SEOUL—Official moves towards the deployment—fiercely opposed by China—of a US missile defense system in South Korea highlight the inherent dangers of disunity in dealing with North Korea’s growing military threat, analysts say.
Hours after North Korea’s long-range rocket launch on Sunday, South Korean and US military officials announced they would begin formal discussions on placing the Terminal High Altitude Area Defense System on the North’s doorstep.
The rationale was a clear necessity to upgrade the defense posture of the South Korea-US military alliance “against North Korea’s advancing threats,” said Yoo Jeh-Seung, Seoul’s deputy defense minister for policy.
Yoo’s reasoning is hard to fault in the wake of the North’s fourth nuclear test on January 6 and Monday’s rocket launch, which was widely regarded as a covert ballistic missile test.

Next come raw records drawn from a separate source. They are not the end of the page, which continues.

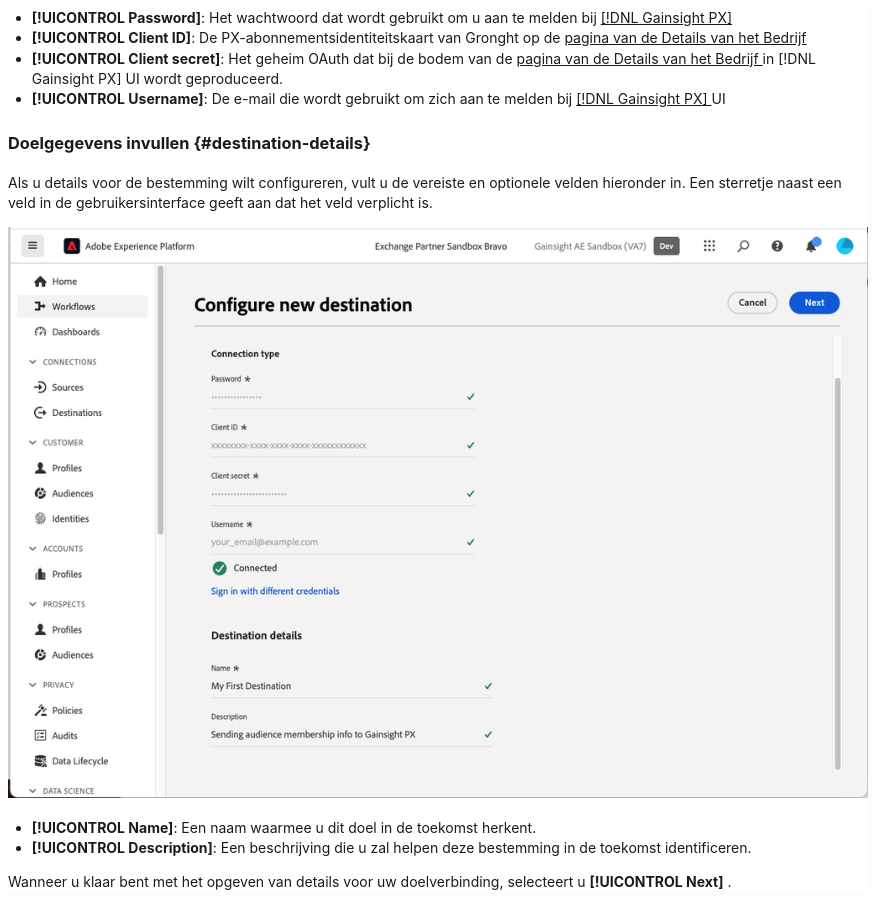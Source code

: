 * **[!UICONTROL Password]**: Het wachtwoord dat wordt gebruikt om u aan te melden bij [[!DNL Gainsight PX] ](https://app.aptrinsic.com)
* **[!UICONTROL Client ID]**: De PX-abonnementsidentiteitskaart van Gronght op de [ pagina van de Details van het Bedrijf ](https://app.aptrinsic.com/settings/subscription)
* **[!UICONTROL Client secret]**: Het geheim OAuth dat bij de bodem van de [ pagina van de Details van het Bedrijf ](https://app.aptrinsic.com/settings/subscription) in [!DNL Gainsight PX] UI wordt geproduceerd.
* **[!UICONTROL Username]**: De e-mail die wordt gebruikt om zich aan te melden bij [[!DNL Gainsight PX] ](https://app.aptrinsic.com) UI

### Doelgegevens invullen {#destination-details}

Als u details voor de bestemming wilt configureren, vult u de vereiste en optionele velden hieronder in. Een sterretje naast een veld in de gebruikersinterface geeft aan dat het veld verplicht is.

![ de detailsscherm van de Bestemming in het gebruikersinterface die van het Experience Platform tonen hoe te om de gebieden van de Naam en van de Beschrijving in te vullen ](../../assets/catalog/analytics/gainsight-px/destination_details.png)

* **[!UICONTROL Name]**: Een naam waarmee u dit doel in de toekomst herkent.
* **[!UICONTROL Description]**: Een beschrijving die u zal helpen deze bestemming in de toekomst identificeren.

Wanneer u klaar bent met het opgeven van details voor uw doelverbinding, selecteert u **[!UICONTROL Next]** .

“This nuclear testing coupled with the testing of ballistic missile technology … was always likely to strengthen the argument that South Korea needs to bolster its missile defenses,” said Ben Goodlad, principal weapons analyst at IHS Aerospace, Defense and Security.
But beyond the strategic logic lies a diplomatic imperative, which suggests an eventual THAAD deployment may be less motivated by what North Korea is doing and more by what China is not doing.
China is North Korea’s main diplomatic protector, and both Washington and Seoul have been pressing Beijing to take a tougher line with Pyongyang over its nuclear weapons program.
But China, wary of the consequences of a collapsing North Korea on its border, has resisted punitive sanctions before, and looks set to do so again as the UN Security Council debates its response to Pyongyang’s latest provocations.
According to Joel Wit, a senior fellow at the US-Korea Institute at Johns Hopkins University and the founder of its North Korea website, 38North, frustration with China’s stance has driven forward the possibility of deploying THAAD in South Korea.
“This is a way of sending a signal to China that what North Korea does has real consequences, including consequences for Beijing’s own security interests,” Wit said.
China’s response to that signal was swift and unequivocally negative.
While it only managed a rather muted expression of “regret” over the North’s rocket launch, it was quick to voice its “deep concern” at the prospect of South Korea introducing the US missile system.